The last measure in this chapter measures the size of a firm. We define fringe as a variable that equals one if a company has a market share below one percent and equals zero if not. You may ask yourself why we do not use the market share of a firm. The market share of a firm is in our case just the dollar value of all contracts won by a firm within our time of observation divided by the dollar value of the sum of all contracts. Thus it does not represent the real world market share. With this variable we can differentiate between fringe and non-fringe firms. Our assumption is that a bigger company has lower costs than a small one. Thus we assume that a fringe firm submits a higher bid. To prove that we perform a regression.

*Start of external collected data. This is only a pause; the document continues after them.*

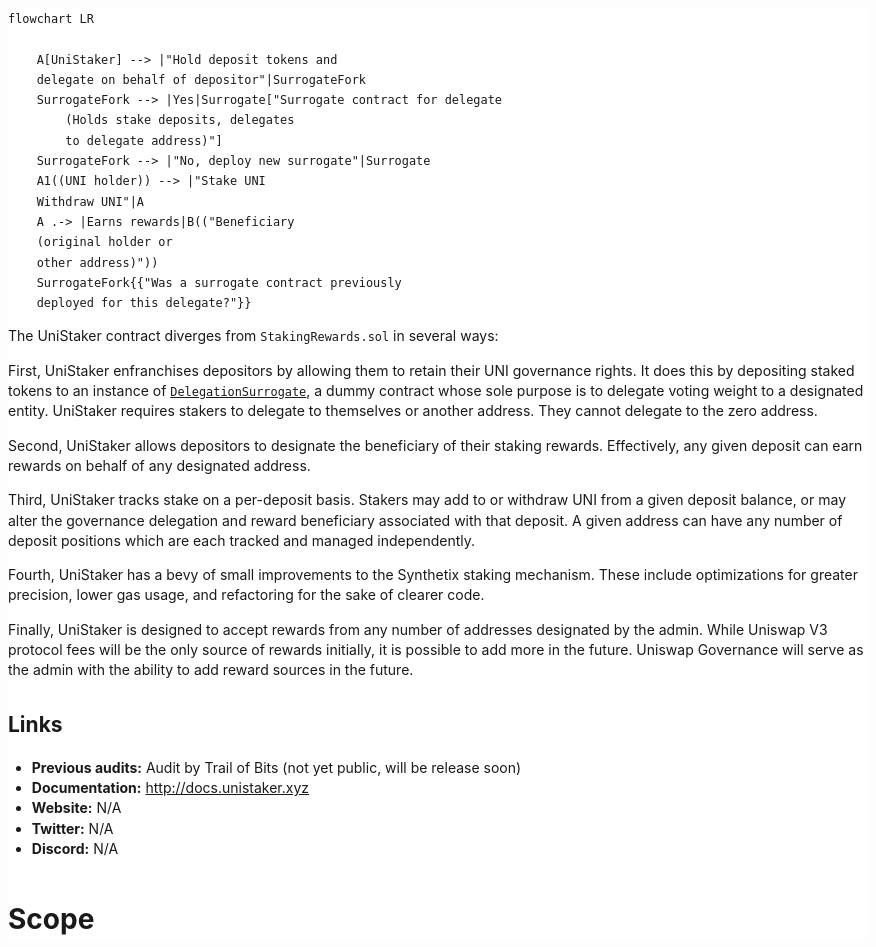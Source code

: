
 ```mermaid
flowchart LR

    A[UniStaker] --> |"Hold deposit tokens and
    delegate on behalf of depositor"|SurrogateFork
    SurrogateFork --> |Yes|Surrogate["Surrogate contract for delegate
        (Holds stake deposits, delegates
		to delegate address)"]
    SurrogateFork --> |"No, deploy new surrogate"|Surrogate
    A1((UNI holder)) --> |"Stake UNI
    Withdraw UNI"|A
    A .-> |Earns rewards|B(("Beneficiary
    (original holder or
    other address)"))
    SurrogateFork{{"Was a surrogate contract previously
    deployed for this delegate?"}}
```

The UniStaker contract diverges from `StakingRewards.sol` in several ways:

First, UniStaker enfranchises depositors by allowing them to retain their UNI governance rights. It does this by depositing staked tokens to an instance of [`DelegationSurrogate`](https://github.com/code-423n4/2024-02-uniswap-foundation/blob/main/src/DelegationSurrogate.sol), a dummy contract whose sole purpose is to delegate voting weight to a designated entity. UniStaker requires stakers to delegate to themselves or another address. They cannot delegate to the zero address.

Second, UniStaker allows depositors to designate the beneficiary of their staking rewards. Effectively, any given deposit can earn rewards on behalf of any designated address.

Third, UniStaker tracks stake on a per-deposit basis. Stakers may add to or withdraw UNI from a given deposit balance, or may alter the governance delegation and reward beneficiary associated with that deposit. A given address can have any number of deposit positions which are each tracked and managed independently.

Fourth, UniStaker has a bevy of small improvements to the Synthetix staking mechanism. These include optimizations for greater precision, lower gas usage, and refactoring for the sake of clearer code.

Finally, UniStaker is designed to accept rewards from any number of addresses designated by the admin. While Uniswap V3 protocol fees will be the only source of rewards initially, it is possible to add more in the future. Uniswap Governance will serve as the admin with the ability to add reward sources in the future.

## Links

- **Previous audits:** Audit by Trail of Bits (not yet public, will be release soon)
- **Documentation:** http://docs.unistaker.xyz
- **Website:** N/A
- **Twitter:** N/A
- **Discord:** N/A


# Scope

Task: Perform a regression of the normalized bid on fringe. Store the result as OLS_fringe.

#< task
# Enter your command here
#>
OLS_fringe = felm(normalized_bid ~ fringe, data = dat)
#< hint
display("Your command should look as follows: 
        OLS_fringe = felm(... ~ ..., data = dat)")
#>

Task: Present summary statistics for the regression from above.

#< task
# Enter your command here
#>
reg.summary(OLS_fringe)
#< hint
display("Your command should look as follows: 
          reg.summary(...)")
#>


We found out that the coefficient on fringe is about $2.4$ percent. This result implies that a fringe firms bid is about $2.4$ percent of the estimated fair value higher than a non-fringe one. The result is significant at the $1$% level. Thus we were right with our assumption that a bigger company may have lower costs and thus can submit a lower bid.
In this chapter we have found three measures of costs that we can use for our estimation of adaption costs later.
Now there is one last quiz in this chapter. To solve it you may use the code block below.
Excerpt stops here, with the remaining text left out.